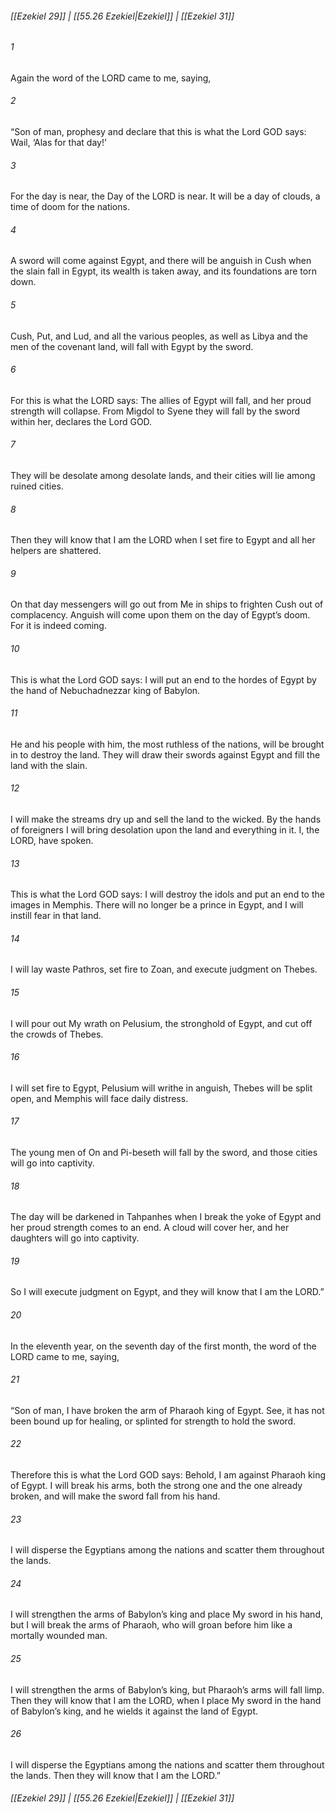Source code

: 
###### [[Ezekiel 29]] | [[55.26 Ezekiel|Ezekiel]] | [[Ezekiel 31]]

###### 1
Again the word of the LORD came to me, saying,
###### 2
“Son of man, prophesy and declare that this is what the Lord GOD says: Wail, ‘Alas for that day!’
###### 3
For the day is near, the Day of the LORD is near. It will be a day of clouds, a time of doom for the nations.
###### 4
A sword will come against Egypt, and there will be anguish in Cush when the slain fall in Egypt, its wealth is taken away, and its foundations are torn down.
###### 5
Cush, Put, and Lud, and all the various peoples, as well as Libya and the men of the covenant land, will fall with Egypt by the sword.
###### 6
For this is what the LORD says: The allies of Egypt will fall, and her proud strength will collapse. From Migdol to Syene they will fall by the sword within her, declares the Lord GOD.
###### 7
They will be desolate among desolate lands, and their cities will lie among ruined cities.
###### 8
Then they will know that I am the LORD when I set fire to Egypt and all her helpers are shattered.
###### 9
On that day messengers will go out from Me in ships to frighten Cush out of complacency. Anguish will come upon them on the day of Egypt’s doom. For it is indeed coming.
###### 10
This is what the Lord GOD says: I will put an end to the hordes of Egypt by the hand of Nebuchadnezzar king of Babylon.
###### 11
He and his people with him, the most ruthless of the nations, will be brought in to destroy the land. They will draw their swords against Egypt and fill the land with the slain.
###### 12
I will make the streams dry up and sell the land to the wicked. By the hands of foreigners I will bring desolation upon the land and everything in it. I, the LORD, have spoken.
###### 13
This is what the Lord GOD says: I will destroy the idols and put an end to the images in Memphis. There will no longer be a prince in Egypt, and I will instill fear in that land.
###### 14
I will lay waste Pathros, set fire to Zoan, and execute judgment on Thebes.
###### 15
I will pour out My wrath on Pelusium, the stronghold of Egypt, and cut off the crowds of Thebes.
###### 16
I will set fire to Egypt, Pelusium will writhe in anguish, Thebes will be split open, and Memphis will face daily distress.
###### 17
The young men of On and Pi-beseth will fall by the sword, and those cities will go into captivity.
###### 18
The day will be darkened in Tahpanhes when I break the yoke of Egypt and her proud strength comes to an end. A cloud will cover her, and her daughters will go into captivity.
###### 19
So I will execute judgment on Egypt, and they will know that I am the LORD.”
###### 20
In the eleventh year, on the seventh day of the first month, the word of the LORD came to me, saying,
###### 21
“Son of man, I have broken the arm of Pharaoh king of Egypt. See, it has not been bound up for healing, or splinted for strength to hold the sword.
###### 22
Therefore this is what the Lord GOD says: Behold, I am against Pharaoh king of Egypt. I will break his arms, both the strong one and the one already broken, and will make the sword fall from his hand.
###### 23
I will disperse the Egyptians among the nations and scatter them throughout the lands.
###### 24
I will strengthen the arms of Babylon’s king and place My sword in his hand, but I will break the arms of Pharaoh, who will groan before him like a mortally wounded man.
###### 25
I will strengthen the arms of Babylon’s king, but Pharaoh’s arms will fall limp. Then they will know that I am the LORD, when I place My sword in the hand of Babylon’s king, and he wields it against the land of Egypt.
###### 26
I will disperse the Egyptians among the nations and scatter them throughout the lands. Then they will know that I am the LORD.”

###### [[Ezekiel 29]] | [[55.26 Ezekiel|Ezekiel]] | [[Ezekiel 31]]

■ Problem statement:
Return all the records above exactly, pictures omitted.

■ Result:
Source code

: 
###### [[Ezekiel 29]] | [[55.26 Ezekiel|Ezekiel]] | [[Ezekiel 31]]

###### 1
Again the word of the LORD came to me, saying,
###### 2
“Son of man, prophesy and declare that this is what the Lord GOD says: Wail, ‘Alas for that day!’
###### 3
For the day is near, the Day of the LORD is near. It will be a day of clouds, a time of doom for the nations.
###### 4
A sword will come against Egypt, and there will be anguish in Cush when the slain fall in Egypt, its wealth is taken away, and its foundations are torn down.
###### 5
Cush, Put, and Lud, and all the various peoples, as well as Libya and the men of the covenant land, will fall with Egypt by the sword.
###### 6
For this is what the LORD says: The allies of Egypt will fall, and her proud strength will collapse. From Migdol to Syene they will fall by the sword within her, declares the Lord GOD.
###### 7
They will be desolate among desolate lands, and their cities will lie among ruined cities.
###### 8
Then they will know that I am the LORD when I set fire to Egypt and all her helpers are shattered.
###### 9
On that day messengers will go out from Me in ships to frighten Cush out of complacency. Anguish will come upon them on the day of Egypt’s doom. For it is indeed coming.
###### 10
This is what the Lord GOD says: I will put an end to the hordes of Egypt by the hand of Nebuchadnezzar king of Babylon.
###### 11
He and his people with him, the most ruthless of the nations, will be brought in to destroy the land. They will draw their swords against Egypt and fill the land with the slain.
###### 12
I will make the streams dry up and sell the land to the wicked. By the hands of foreigners I will bring desolation upon the land and everything in it. I, the LORD, have spoken.
###### 13
This is what the Lord GOD says: I will destroy the idols and put an end to the images in Memphis. There will no longer be a prince in Egypt, and I will instill fear in that land.
###### 14
I will lay waste Pathros, set fire to Zoan, and execute judgment on Thebes.
###### 15
I will pour out My wrath on Pelusium, the stronghold of Egypt, and cut off the crowds of Thebes.
###### 16
I will set fire to Egypt, Pelusium will writhe in anguish, Thebes will be split open, and Memphis will face daily distress.
###### 17
The young men of On and Pi-beseth will fall by the sword, and those cities will go into captivity.
###### 18
The day will be darkened in Tahpanhes when I break the yoke of Egypt and her proud strength comes to an end. A cloud will cover her, and her daughters will go into captivity.
###### 19
So I will execute judgment on Egypt, and they will know that I am the LORD.”
###### 20
In the eleventh year, on the seventh day of the first month, the word of the LORD came to me, saying,
###### 21
“Son of man, I have broken the arm of Pharaoh king of Egypt. See, it has not been bound up for healing, or splinted for strength to hold the sword.
###### 22
Therefore this is what the Lord GOD says: Behold, I am against Pharaoh king of Egypt. I will break his arms, both the strong one and the one already broken, and will make the sword fall from his hand.
###### 23
I will disperse the Egyptians among the nations and scatter them throughout the lands.
###### 24
I will strengthen the arms of Babylon’s king and place My sword in his hand, but I will break the arms of Pharaoh, who will groan before him like a mortally wounded man.
###### 25
I will strengthen the arms of Babylon’s king, but Pharaoh’s arms will fall limp. Then they will know that I am the LORD, when I place My sword in the hand of Babylon’s king, and he wields it against the land of Egypt.
###### 26
I will disperse the Egyptians among the nations and scatter them throughout the lands. Then they will know that I am the LORD.”

###### [[Ezekiel 29]] | [[55.26 Ezekiel|Ezekiel]] | [[Ezekiel 31]]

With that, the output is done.